## YOUR ASSIGNMENT:
All entries below are to be retyped in full, precisely as they appear.

## PROVIDED RECORDS:
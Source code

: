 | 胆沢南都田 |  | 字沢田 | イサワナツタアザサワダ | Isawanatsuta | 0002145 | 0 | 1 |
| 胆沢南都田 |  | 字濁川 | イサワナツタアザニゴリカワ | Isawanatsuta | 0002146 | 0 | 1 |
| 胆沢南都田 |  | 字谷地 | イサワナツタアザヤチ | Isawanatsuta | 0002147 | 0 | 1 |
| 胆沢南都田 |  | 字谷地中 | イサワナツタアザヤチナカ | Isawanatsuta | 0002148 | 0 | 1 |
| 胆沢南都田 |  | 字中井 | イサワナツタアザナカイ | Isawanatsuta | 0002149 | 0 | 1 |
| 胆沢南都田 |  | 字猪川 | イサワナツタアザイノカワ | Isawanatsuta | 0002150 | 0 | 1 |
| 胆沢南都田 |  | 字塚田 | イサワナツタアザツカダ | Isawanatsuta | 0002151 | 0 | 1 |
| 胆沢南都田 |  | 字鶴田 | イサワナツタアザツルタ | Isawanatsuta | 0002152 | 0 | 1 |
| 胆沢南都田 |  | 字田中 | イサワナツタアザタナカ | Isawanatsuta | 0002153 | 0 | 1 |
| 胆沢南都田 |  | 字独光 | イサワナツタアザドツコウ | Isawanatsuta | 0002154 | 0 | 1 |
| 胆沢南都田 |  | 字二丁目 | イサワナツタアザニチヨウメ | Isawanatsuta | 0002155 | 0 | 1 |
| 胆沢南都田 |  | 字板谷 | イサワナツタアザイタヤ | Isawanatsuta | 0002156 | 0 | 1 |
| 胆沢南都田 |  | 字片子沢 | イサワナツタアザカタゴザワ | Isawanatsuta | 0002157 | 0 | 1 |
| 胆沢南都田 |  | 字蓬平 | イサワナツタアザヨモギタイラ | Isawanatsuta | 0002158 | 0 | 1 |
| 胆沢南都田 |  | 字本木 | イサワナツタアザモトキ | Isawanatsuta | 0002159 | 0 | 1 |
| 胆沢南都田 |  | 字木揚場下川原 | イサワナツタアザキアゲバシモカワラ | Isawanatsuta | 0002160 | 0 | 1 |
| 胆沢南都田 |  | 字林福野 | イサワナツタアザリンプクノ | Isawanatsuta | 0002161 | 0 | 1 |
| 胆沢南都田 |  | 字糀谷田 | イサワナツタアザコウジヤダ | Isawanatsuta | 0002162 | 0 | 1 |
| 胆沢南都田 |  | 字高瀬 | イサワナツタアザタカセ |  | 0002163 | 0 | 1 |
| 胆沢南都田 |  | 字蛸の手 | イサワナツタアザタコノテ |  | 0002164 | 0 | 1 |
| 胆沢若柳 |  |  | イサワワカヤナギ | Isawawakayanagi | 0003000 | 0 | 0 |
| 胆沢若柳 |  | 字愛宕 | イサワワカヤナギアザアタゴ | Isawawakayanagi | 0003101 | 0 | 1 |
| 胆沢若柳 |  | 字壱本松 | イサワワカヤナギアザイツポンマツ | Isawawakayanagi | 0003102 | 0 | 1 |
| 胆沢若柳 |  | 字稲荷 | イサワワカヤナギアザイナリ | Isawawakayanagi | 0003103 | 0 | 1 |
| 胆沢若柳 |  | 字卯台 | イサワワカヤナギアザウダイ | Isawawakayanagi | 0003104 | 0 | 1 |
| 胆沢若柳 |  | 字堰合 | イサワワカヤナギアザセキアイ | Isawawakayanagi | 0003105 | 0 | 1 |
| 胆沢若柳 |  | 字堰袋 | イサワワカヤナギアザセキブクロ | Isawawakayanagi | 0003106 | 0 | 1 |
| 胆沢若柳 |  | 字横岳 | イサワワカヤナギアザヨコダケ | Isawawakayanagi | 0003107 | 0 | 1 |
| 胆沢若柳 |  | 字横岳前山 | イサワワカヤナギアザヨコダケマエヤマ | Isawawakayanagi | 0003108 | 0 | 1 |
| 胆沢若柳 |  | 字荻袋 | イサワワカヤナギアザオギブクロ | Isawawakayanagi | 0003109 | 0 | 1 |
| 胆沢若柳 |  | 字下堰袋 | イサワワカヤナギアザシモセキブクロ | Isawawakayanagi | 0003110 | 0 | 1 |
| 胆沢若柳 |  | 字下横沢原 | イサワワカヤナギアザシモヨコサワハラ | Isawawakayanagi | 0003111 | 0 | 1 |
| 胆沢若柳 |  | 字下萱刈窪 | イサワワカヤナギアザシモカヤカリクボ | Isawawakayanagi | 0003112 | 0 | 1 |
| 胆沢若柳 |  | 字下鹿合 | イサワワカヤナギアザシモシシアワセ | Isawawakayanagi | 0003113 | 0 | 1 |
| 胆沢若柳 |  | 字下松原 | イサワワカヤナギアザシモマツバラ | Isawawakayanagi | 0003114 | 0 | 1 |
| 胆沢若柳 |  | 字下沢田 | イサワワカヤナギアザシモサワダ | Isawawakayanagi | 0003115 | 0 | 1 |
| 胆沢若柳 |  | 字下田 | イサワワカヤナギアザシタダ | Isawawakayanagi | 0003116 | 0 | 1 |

## EXERCISE ANSWER:
Source code

: | 胆沢南都田 |  | 字沢田 | イサワナツタアザサワダ | Isawanatsuta | 0002145 | 0 | 1 |
| 胆沢南都田 |  | 字濁川 | イサワナツタアザニゴリカワ | Isawanatsuta | 0002146 | 0 | 1 |
| 胆沢南都田 |  | 字谷地 | イサワナツタアザヤチ | Isawanatsuta | 0002147 | 0 | 1 |
| 胆沢南都田 |  | 字谷地中 | イサワナツタアザヤチナカ | Isawanatsuta | 0002148 | 0 | 1 |
| 胆沢南都田 |  | 字中井 | イサワナツタアザナカイ | Isawanatsuta | 0002149 | 0 | 1 |
| 胆沢南都田 |  | 字猪川 | イサワナツタアザイノカワ | Isawanatsuta | 0002150 | 0 | 1 |
| 胆沢南都田 |  | 字塚田 | イサワナツタアザツカダ | Isawanatsuta | 0002151 | 0 | 1 |
| 胆沢南都田 |  | 字鶴田 | イサワナツタアザツルタ | Isawanatsuta | 0002152 | 0 | 1 |
| 胆沢南都田 |  | 字田中 | イサワナツタアザタナカ | Isawanatsuta | 0002153 | 0 | 1 |
| 胆沢南都田 |  | 字独光 | イサワナツタアザドツコウ | Isawanatsuta | 0002154 | 0 | 1 |
| 胆沢南都田 |  | 字二丁目 | イサワナツタアザニチヨウメ | Isawanatsuta | 0002155 | 0 | 1 |
| 胆沢南都田 |  | 字板谷 | イサワナツタアザイタヤ | Isawanatsuta | 0002156 | 0 | 1 |
| 胆沢南都田 |  | 字片子沢 | イサワナツタアザカタゴザワ | Isawanatsuta | 0002157 | 0 | 1 |
| 胆沢南都田 |  | 字蓬平 | イサワナツタアザヨモギタイラ | Isawanatsuta | 0002158 | 0 | 1 |
| 胆沢南都田 |  | 字本木 | イサワナツタアザモトキ | Isawanatsuta | 0002159 | 0 | 1 |
| 胆沢南都田 |  | 字木揚場下川原 | イサワナツタアザキアゲバシモカワラ | Isawanatsuta | 0002160 | 0 | 1 |
| 胆沢南都田 |  | 字林福野 | イサワナツタアザリンプクノ | Isawanatsuta | 0002161 | 0 | 1 |
| 胆沢南都田 |  | 字糀谷田 | イサワナツタアザコウジヤダ | Isawanatsuta | 0002162 | 0 | 1 |
| 胆沢南都田 |  | 字高瀬 | イサワナツタアザタカセ |  | 0002163 | 0 | 1 |
| 胆沢南都田 |  | 字蛸の手 | イサワナツタアザタコノテ |  | 0002164 | 0 | 1 |
| 胆沢若柳 |  |  | イサワワカヤナギ | Isawawakayanagi | 0003000 | 0 | 0 |
| 胆沢若柳 |  | 字愛宕 | イサワワカヤナギアザアタゴ | Isawawakayanagi | 0003101 | 0 | 1 |
| 胆沢若柳 |  | 字壱本松 | イサワワカヤナギアザイツポンマツ | Isawawakayanagi | 0003102 | 0 | 1 |
| 胆沢若柳 |  | 字稲荷 | イサワワカヤナギアザイナリ | Isawawakayanagi | 0003103 | 0 | 1 |
| 胆沢若柳 |  | 字卯台 | イサワワカヤナギアザウダイ | Isawawakayanagi | 0003104 | 0 | 1 |
| 胆沢若柳 |  | 字堰合 | イサワワカヤナギアザセキアイ | Isawawakayanagi | 0003105 | 0 | 1 |
| 胆沢若柳 |  | 字堰袋 | イサワワカヤナギアザセキブクロ | Isawawakayanagi | 0003106 | 0 | 1 |
| 胆沢若柳 |  | 字横岳 | イサワワカヤナギアザヨコダケ | Isawawakayanagi | 0003107 | 0 | 1 |
| 胆沢若柳 |  | 字横岳前山 | イサワワカヤナギアザヨコダケマエヤマ | Isawawakayanagi | 0003108 | 0 | 1 |
| 胆沢若柳 |  | 字荻袋 | イサワワカヤナギアザオギブクロ | Isawawakayanagi | 0003109 | 0 | 1 |
| 胆沢若柳 |  | 字下堰袋 | イサワワカヤナギアザシモセキブクロ | Isawawakayanagi | 0003110 | 0 | 1 |
| 胆沢若柳 |  | 字下横沢原 | イサワワカヤナギアザシモヨコサワハラ | Isawawakayanagi | 0003111 | 0 | 1 |
| 胆沢若柳 |  | 字下萱刈窪 | イサワワカヤナギアザシモカヤカリクボ | Isawawakayanagi | 0003112 | 0 | 1 |
| 胆沢若柳 |  | 字下鹿合 | イサワワカヤナギアザシモシシアワセ | Isawawakayanagi | 0003113 | 0 | 1 |
| 胆沢若柳 |  | 字下松原 | イサワワカヤナギアザシモマツバラ | Isawawakayanagi | 0003114 | 0 | 1 |
| 胆沢若柳 |  | 字下沢田 | イサワワカヤナギアザシモサワダ | Isawawakayanagi | 0003115 | 0 | 1 |
| 胆沢若柳 |  | 字下田 | イサワワカヤナギアザシタダ | Isawawakayanagi | 0003116 | 0 | 1 |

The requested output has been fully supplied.